The start of this lecture confirms that one of the aims of Gurdjieff's mission was to show the Path towards 'unity' and oneness.

What is unity and the one-ness? In the different Paths it is expressed with the help of ideas, concepts, images and rituals. What Gurdjieff says is that we get stuck with the ideas, concepts and the outer forms and that that is the reason why we cannot find our way to unity. We have this amazing mechanism that gives us our different identities and we get lost in the Polytheism, as the Sufis say, and we think and imagine that we are Monotheists! The nature plays a trick on us! The Kundabuffer effect. We identify with the actors in the film that is being shown to us!

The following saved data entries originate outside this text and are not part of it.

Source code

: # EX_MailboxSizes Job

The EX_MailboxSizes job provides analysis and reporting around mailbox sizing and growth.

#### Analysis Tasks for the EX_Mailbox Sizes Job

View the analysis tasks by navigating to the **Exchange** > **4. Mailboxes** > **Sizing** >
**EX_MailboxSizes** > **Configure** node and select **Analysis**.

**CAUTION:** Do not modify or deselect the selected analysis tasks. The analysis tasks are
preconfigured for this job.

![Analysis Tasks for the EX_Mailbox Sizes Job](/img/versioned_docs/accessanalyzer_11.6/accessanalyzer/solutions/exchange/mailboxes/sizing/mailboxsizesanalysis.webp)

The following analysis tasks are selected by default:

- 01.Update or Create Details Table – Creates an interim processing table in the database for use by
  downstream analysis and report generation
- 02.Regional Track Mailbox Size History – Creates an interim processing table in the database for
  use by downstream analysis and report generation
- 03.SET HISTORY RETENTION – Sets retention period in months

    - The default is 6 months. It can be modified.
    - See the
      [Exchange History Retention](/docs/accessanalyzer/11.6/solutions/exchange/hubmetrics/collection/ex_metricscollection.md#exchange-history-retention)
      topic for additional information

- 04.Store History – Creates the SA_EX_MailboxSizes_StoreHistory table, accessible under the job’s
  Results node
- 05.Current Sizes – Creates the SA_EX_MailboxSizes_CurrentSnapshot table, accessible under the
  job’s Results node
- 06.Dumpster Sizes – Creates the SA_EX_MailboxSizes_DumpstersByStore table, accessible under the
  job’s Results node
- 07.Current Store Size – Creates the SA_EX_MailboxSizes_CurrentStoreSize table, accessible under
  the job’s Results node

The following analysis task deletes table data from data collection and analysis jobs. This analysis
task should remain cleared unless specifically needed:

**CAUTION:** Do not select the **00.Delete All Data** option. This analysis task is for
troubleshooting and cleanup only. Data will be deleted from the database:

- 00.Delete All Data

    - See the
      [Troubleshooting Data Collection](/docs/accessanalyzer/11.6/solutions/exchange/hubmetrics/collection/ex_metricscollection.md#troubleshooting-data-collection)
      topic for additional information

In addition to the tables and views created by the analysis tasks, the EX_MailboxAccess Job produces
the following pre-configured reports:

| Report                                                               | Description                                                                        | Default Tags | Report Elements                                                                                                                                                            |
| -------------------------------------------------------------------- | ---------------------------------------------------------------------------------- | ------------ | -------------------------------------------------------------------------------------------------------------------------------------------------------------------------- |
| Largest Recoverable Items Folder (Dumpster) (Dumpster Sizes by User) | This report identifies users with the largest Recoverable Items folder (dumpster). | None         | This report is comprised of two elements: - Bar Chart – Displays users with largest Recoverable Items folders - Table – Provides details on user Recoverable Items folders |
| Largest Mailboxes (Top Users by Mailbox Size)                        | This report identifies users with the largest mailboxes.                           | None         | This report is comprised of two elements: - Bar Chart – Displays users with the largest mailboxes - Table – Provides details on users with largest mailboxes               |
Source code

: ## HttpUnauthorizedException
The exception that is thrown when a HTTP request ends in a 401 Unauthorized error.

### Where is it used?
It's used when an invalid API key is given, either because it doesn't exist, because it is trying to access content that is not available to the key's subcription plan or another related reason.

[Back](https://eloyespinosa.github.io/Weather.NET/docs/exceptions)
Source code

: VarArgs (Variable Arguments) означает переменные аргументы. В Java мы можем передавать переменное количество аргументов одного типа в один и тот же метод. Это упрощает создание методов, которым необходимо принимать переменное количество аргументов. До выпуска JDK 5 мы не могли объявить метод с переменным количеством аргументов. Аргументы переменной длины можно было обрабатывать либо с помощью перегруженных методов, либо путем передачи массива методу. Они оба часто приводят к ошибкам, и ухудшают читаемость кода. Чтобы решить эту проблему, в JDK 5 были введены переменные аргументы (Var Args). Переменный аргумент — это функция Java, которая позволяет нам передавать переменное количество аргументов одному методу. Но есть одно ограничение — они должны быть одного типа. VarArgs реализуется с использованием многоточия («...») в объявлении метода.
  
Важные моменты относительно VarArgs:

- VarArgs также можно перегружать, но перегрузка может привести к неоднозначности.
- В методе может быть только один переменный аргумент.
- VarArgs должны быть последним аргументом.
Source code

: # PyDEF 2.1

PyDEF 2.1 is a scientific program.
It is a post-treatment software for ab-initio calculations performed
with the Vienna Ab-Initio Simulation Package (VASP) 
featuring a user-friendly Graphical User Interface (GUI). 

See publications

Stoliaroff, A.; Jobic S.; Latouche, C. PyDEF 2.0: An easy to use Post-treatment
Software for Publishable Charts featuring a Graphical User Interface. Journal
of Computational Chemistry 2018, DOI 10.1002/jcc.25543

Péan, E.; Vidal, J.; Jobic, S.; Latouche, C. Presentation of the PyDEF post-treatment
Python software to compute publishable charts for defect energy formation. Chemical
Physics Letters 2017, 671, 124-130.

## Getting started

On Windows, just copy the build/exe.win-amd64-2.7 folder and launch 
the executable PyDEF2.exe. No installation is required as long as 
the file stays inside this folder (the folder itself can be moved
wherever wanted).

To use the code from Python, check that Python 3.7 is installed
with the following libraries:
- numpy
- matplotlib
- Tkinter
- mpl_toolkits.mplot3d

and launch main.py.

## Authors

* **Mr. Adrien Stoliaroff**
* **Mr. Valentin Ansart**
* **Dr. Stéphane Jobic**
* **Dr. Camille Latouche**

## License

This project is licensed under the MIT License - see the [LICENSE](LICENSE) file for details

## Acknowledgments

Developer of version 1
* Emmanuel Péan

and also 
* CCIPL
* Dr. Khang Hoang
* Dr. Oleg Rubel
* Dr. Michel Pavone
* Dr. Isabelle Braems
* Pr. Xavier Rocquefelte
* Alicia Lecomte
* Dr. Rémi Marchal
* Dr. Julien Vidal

This is what was happening to me for a long time; the ideas had became something very similar to old chewing gum which I had in my mouth and I had a need to spit it out!

Agi: Yes, and you can also play with your chewing gum, stretch it out of your mouth and blow bubbles, adding excitement and tension in your own struggle, but this alone does not lead to union!

Reijo: There is a Finnish folk saying about a blue arse fly that kept flying against a sunny wall hitting its head hard against it every time. He commented himself in the action: "When you are furious like me, you get many hits".

Gurdjieff did not bring a 'new idea of God'; what he did was to introduce the spirit of Sufism into the Western world of Christianity and in this way bringing East and West closer to each other. His own vision was so clear that he did not need the support of a tradition to deliver his message. He said many things clearly using the language of his time. Our job is to find out our own expressions in the language of our time. Gurdjieff's message is often misunderstood when the direction towards 0neness and God is not taken into consideration.

Agi: That's it! I am often, not always, but often, surprised when I meet people who are 'in the Work' or 'following Gurdjieff' and it becomes evident after a short discussion that they are searching for themselves, away from unity, instead of turning away from the self and finding the 'centre of the circle', 'spritualizing the ego' as Trungpa put it. It reminds me of the story of a pilgrim, who thought he was on his way to Mecca and when he asked for the way was told: 'I am afraid that you will not reach Mecca, because the road you are on is heading towards Turkestan'.

Reijo: It shows how a teaching can literally become its opposite and this applies not only to all groups, but also to every one of us. It also shows how important it is to get the first thing right, or at least to get one thing right, like getting to know how to make coffee!

Agi: After your long time with the Gurdjieff ideas and your experience now with GIG how would you describe the essence in Gurdjieff's message?

Reijo: Gurdjieff said jokingly that he was dealing with solar energy. We are entangled in our 'earthly' small circles. The misunderstanding of Self-Remembering is one that would be good to diminish. First it is important to understand what self-remembering means. Gurdjieff asked: "when you remember yourself, which self do you remember?" As we are, we do not know ourselves, and we have no change 'of remembering the right self', but we have an idea, a concept, in our head that we know what it is and what it means, and this cuts us off.

Instead of 'Self-Remembering' I would suggest 'upgrading' it to the practise of 'Remembrance of God'. To remember God we must know God. We can not know God with our 'moving parts', our functions, our centers; no concepts or images can help us - they are not possible.

John the Baptist was needed as the witness to prepare the way, but his head was cut off when it was no longer needed.

The Christians who knew said: "God is always present, but we are not." The Sufis have said: "If you seek yourself, you will never find God." It is up to us to verify if these claims are right or wrong. Abd al-Qadir al-Jilani (1077-1166) wrote in the "Secret of Secrets", that we all remember according to our ability, and continued: "At every spiritual level the remembrance is different. It has another name, it has another character, another way. Only the ones who are at each level know its proper remembrance."

The task becomes to find the one who knows. I know from experience that when the pupil is ready, the teacher will appear. Maybe your time has come. I wish you all good luck!